Churchill, early in his career, wanted to call someone a liar but settled on the substitute phrase "terminological inexactitude" so as to bypass the prohibition . . .Things are done differently over here, usually.
Is there catcalling across the aisle? Are there rude interruptions? Groaning, hissing and booing? As often as not a speaker speaks only to the C- SPAN camera, all his colleagues having found better uses for their time than to listen. What a shocker, therefore, when Joe Wilson (R, South Carolina ) interrupted the Prez last week in full flow and shouted, "You lie!"Here is what President Obama was saying prior to being accused of lying:
"There are also those who claim that our reform efforts would insure illegal immigrants. This, too, is false. The reforms I'm proposing would not apply to those who are here illegally."Davies then proceeds to show that the preceding three sentences are loaded with lies.
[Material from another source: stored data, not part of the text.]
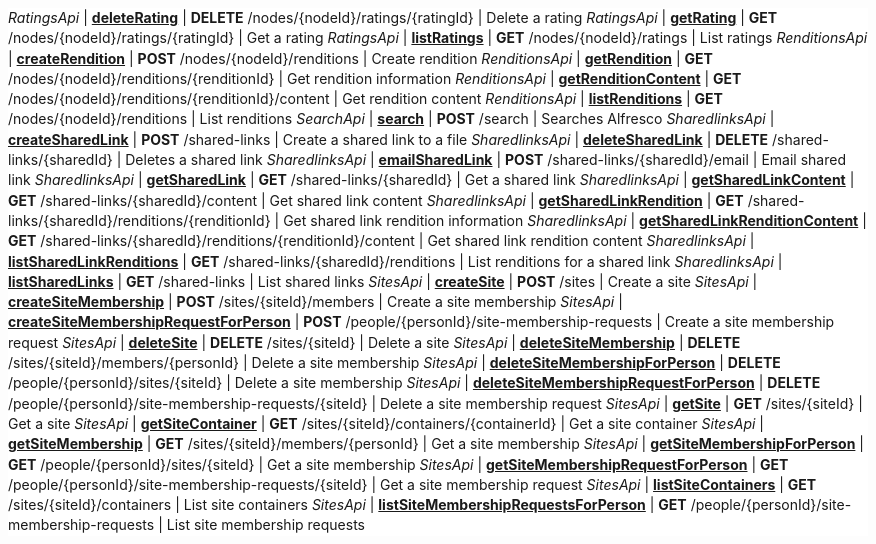 *RatingsApi* | [**deleteRating**](docs/Api/RatingsApi.md#deleterating) | **DELETE** /nodes/{nodeId}/ratings/{ratingId} | Delete a rating
*RatingsApi* | [**getRating**](docs/Api/RatingsApi.md#getrating) | **GET** /nodes/{nodeId}/ratings/{ratingId} | Get a rating
*RatingsApi* | [**listRatings**](docs/Api/RatingsApi.md#listratings) | **GET** /nodes/{nodeId}/ratings | List ratings
*RenditionsApi* | [**createRendition**](docs/Api/RenditionsApi.md#createrendition) | **POST** /nodes/{nodeId}/renditions | Create rendition
*RenditionsApi* | [**getRendition**](docs/Api/RenditionsApi.md#getrendition) | **GET** /nodes/{nodeId}/renditions/{renditionId} | Get rendition information
*RenditionsApi* | [**getRenditionContent**](docs/Api/RenditionsApi.md#getrenditioncontent) | **GET** /nodes/{nodeId}/renditions/{renditionId}/content | Get rendition content
*RenditionsApi* | [**listRenditions**](docs/Api/RenditionsApi.md#listrenditions) | **GET** /nodes/{nodeId}/renditions | List renditions
*SearchApi* | [**search**](docs/Api/SearchApi.md#search) | **POST** /search | Searches Alfresco
*SharedlinksApi* | [**createSharedLink**](docs/Api/SharedlinksApi.md#createsharedlink) | **POST** /shared-links | Create a shared link to a file
*SharedlinksApi* | [**deleteSharedLink**](docs/Api/SharedlinksApi.md#deletesharedlink) | **DELETE** /shared-links/{sharedId} | Deletes a shared link
*SharedlinksApi* | [**emailSharedLink**](docs/Api/SharedlinksApi.md#emailsharedlink) | **POST** /shared-links/{sharedId}/email | Email shared link
*SharedlinksApi* | [**getSharedLink**](docs/Api/SharedlinksApi.md#getsharedlink) | **GET** /shared-links/{sharedId} | Get a shared link
*SharedlinksApi* | [**getSharedLinkContent**](docs/Api/SharedlinksApi.md#getsharedlinkcontent) | **GET** /shared-links/{sharedId}/content | Get shared link content
*SharedlinksApi* | [**getSharedLinkRendition**](docs/Api/SharedlinksApi.md#getsharedlinkrendition) | **GET** /shared-links/{sharedId}/renditions/{renditionId} | Get shared link rendition information
*SharedlinksApi* | [**getSharedLinkRenditionContent**](docs/Api/SharedlinksApi.md#getsharedlinkrenditioncontent) | **GET** /shared-links/{sharedId}/renditions/{renditionId}/content | Get shared link rendition content
*SharedlinksApi* | [**listSharedLinkRenditions**](docs/Api/SharedlinksApi.md#listsharedlinkrenditions) | **GET** /shared-links/{sharedId}/renditions | List renditions for a shared link
*SharedlinksApi* | [**listSharedLinks**](docs/Api/SharedlinksApi.md#listsharedlinks) | **GET** /shared-links | List shared links
*SitesApi* | [**createSite**](docs/Api/SitesApi.md#createsite) | **POST** /sites | Create a site
*SitesApi* | [**createSiteMembership**](docs/Api/SitesApi.md#createsitemembership) | **POST** /sites/{siteId}/members | Create a site membership
*SitesApi* | [**createSiteMembershipRequestForPerson**](docs/Api/SitesApi.md#createsitemembershiprequestforperson) | **POST** /people/{personId}/site-membership-requests | Create a site membership request
*SitesApi* | [**deleteSite**](docs/Api/SitesApi.md#deletesite) | **DELETE** /sites/{siteId} | Delete a site
*SitesApi* | [**deleteSiteMembership**](docs/Api/SitesApi.md#deletesitemembership) | **DELETE** /sites/{siteId}/members/{personId} | Delete a site membership
*SitesApi* | [**deleteSiteMembershipForPerson**](docs/Api/SitesApi.md#deletesitemembershipforperson) | **DELETE** /people/{personId}/sites/{siteId} | Delete a site membership
*SitesApi* | [**deleteSiteMembershipRequestForPerson**](docs/Api/SitesApi.md#deletesitemembershiprequestforperson) | **DELETE** /people/{personId}/site-membership-requests/{siteId} | Delete a site membership request
*SitesApi* | [**getSite**](docs/Api/SitesApi.md#getsite) | **GET** /sites/{siteId} | Get a site
*SitesApi* | [**getSiteContainer**](docs/Api/SitesApi.md#getsitecontainer) | **GET** /sites/{siteId}/containers/{containerId} | Get a site container
*SitesApi* | [**getSiteMembership**](docs/Api/SitesApi.md#getsitemembership) | **GET** /sites/{siteId}/members/{personId} | Get a site membership
*SitesApi* | [**getSiteMembershipForPerson**](docs/Api/SitesApi.md#getsitemembershipforperson) | **GET** /people/{personId}/sites/{siteId} | Get a site membership
*SitesApi* | [**getSiteMembershipRequestForPerson**](docs/Api/SitesApi.md#getsitemembershiprequestforperson) | **GET** /people/{personId}/site-membership-requests/{siteId} | Get a site membership request
*SitesApi* | [**listSiteContainers**](docs/Api/SitesApi.md#listsitecontainers) | **GET** /sites/{siteId}/containers | List site containers
*SitesApi* | [**listSiteMembershipRequestsForPerson**](docs/Api/SitesApi.md#listsitemembershiprequestsforperson) | **GET** /people/{personId}/site-membership-requests | List site membership requests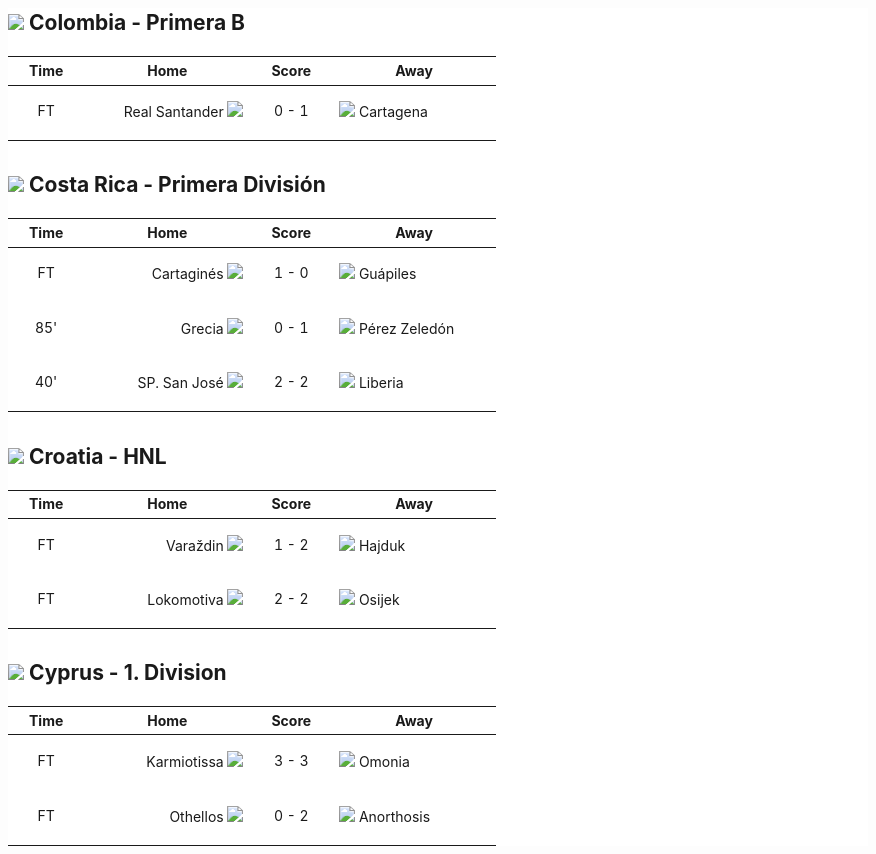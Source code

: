 
## <img src="/static/logos/Colombia-Primera B.png" height="25px"> Colombia - Primera B

<div align="center">

&emsp;Time&emsp; | &emsp;&emsp;&emsp;&emsp;Home&emsp;&emsp;&emsp;&emsp; | &emsp;Score&emsp; | &emsp;&emsp;&emsp;&emsp;Away&emsp;&emsp;&emsp;&emsp; |
| ------------ | ------------ | ------------ | ------------ |
| <p align="center">FT</p> | <p align="right">Real Santander <img src="/static/logos/CD Real Santander.png" height="25px"></p> | <p align="center">0 - 1</p> | <p align="left"><img src="/static/logos/Real Cartagena FC SA.png" height="25px"> Cartagena</p> |
</div>


## <img src="/static/logos/Costa Rica-Primera División.png" height="25px"> Costa Rica - Primera División

<div align="center">

&emsp;Time&emsp; | &emsp;&emsp;&emsp;&emsp;Home&emsp;&emsp;&emsp;&emsp; | &emsp;Score&emsp; | &emsp;&emsp;&emsp;&emsp;Away&emsp;&emsp;&emsp;&emsp; |
| ------------ | ------------ | ------------ | ------------ |
| <p align="center">FT</p> | <p align="right">Cartaginés <img src="/static/logos/CS Cartaginés.png" height="25px"></p> | <p align="center">1 - 0</p> | <p align="left"><img src="/static/logos/AD Santos de Guápiles.png" height="25px"> Guápiles</p> |
| <p align="center">85'</p> | <p align="right">Grecia <img src="/static/logos/AD Municipal Grecia FC.png" height="25px"></p> | <p align="center">0 - 1</p> | <p align="left"><img src="/static/logos/Municipal de Pérez Zeledón.png" height="25px"> Pérez Zeledón</p> |
| <p align="center">40'</p> | <p align="right">SP. San José <img src="/static/logos/Sporting San José FC.png" height="25px"></p> | <p align="center">2 - 2</p> | <p align="left"><img src="/static/logos/AD Municipal Liberia.png" height="25px"> Liberia</p> |
</div>


## <img src="/static/logos/Croatia-HNL.png" height="25px"> Croatia - HNL

<div align="center">

&emsp;Time&emsp; | &emsp;&emsp;&emsp;&emsp;Home&emsp;&emsp;&emsp;&emsp; | &emsp;Score&emsp; | &emsp;&emsp;&emsp;&emsp;Away&emsp;&emsp;&emsp;&emsp; |
| ------------ | ------------ | ------------ | ------------ |
| <p align="center">FT</p> | <p align="right">Varaždin <img src="/static/logos/NK Varaždin.png" height="25px"></p> | <p align="center">1 - 2</p> | <p align="left"><img src="/static/logos/HNK Hajduk Split.png" height="25px"> Hajduk</p> |
| <p align="center">FT</p> | <p align="right">Lokomotiva <img src="/static/logos/NK Lokomotiva Zagreb.png" height="25px"></p> | <p align="center">2 - 2</p> | <p align="left"><img src="/static/logos/NK Osijek.png" height="25px"> Osijek</p> |
</div>


## <img src="/static/logos/Cyprus-1. Division.png" height="25px"> Cyprus - 1. Division

<div align="center">

&emsp;Time&emsp; | &emsp;&emsp;&emsp;&emsp;Home&emsp;&emsp;&emsp;&emsp; | &emsp;Score&emsp; | &emsp;&emsp;&emsp;&emsp;Away&emsp;&emsp;&emsp;&emsp; |
| ------------ | ------------ | ------------ | ------------ |
| <p align="center">FT</p> | <p align="right">Karmiotissa <img src="/static/logos/Karmiotissa Pano Polemidia.png" height="25px"></p> | <p align="center">3 - 3</p> | <p align="left"><img src="/static/logos/AC Omonia Nicosia.png" height="25px"> Omonia</p> |
| <p align="center">FT</p> | <p align="right">Othellos <img src="/static/logos/AS Othellos Athienou.png" height="25px"></p> | <p align="center">0 - 2</p> | <p align="left"><img src="/static/logos/Anorthosis Famagusta FC.png" height="25px"> Anorthosis</p> |
</div>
For example, Obama refers to his proposals as a "reform." But reform implies improvement. Is there any evidence that government has ever improved health care with its interventions?
Again and again government has intervened in the industry, to mandate this and prohibit that, each such intervention boosting the price spiral every time; as I wrote here recently, the very notion of making health care appear cheaper than it is causes demand, and therefore total cost, to rise. So government participation has been an unrelieved disaster, and Obama is proposing more of it; therefore, without a shadow of doubt, his proposals or any variant on them are the very opposite of "reform" and he was lying absolutely, and Joe Wilson was right.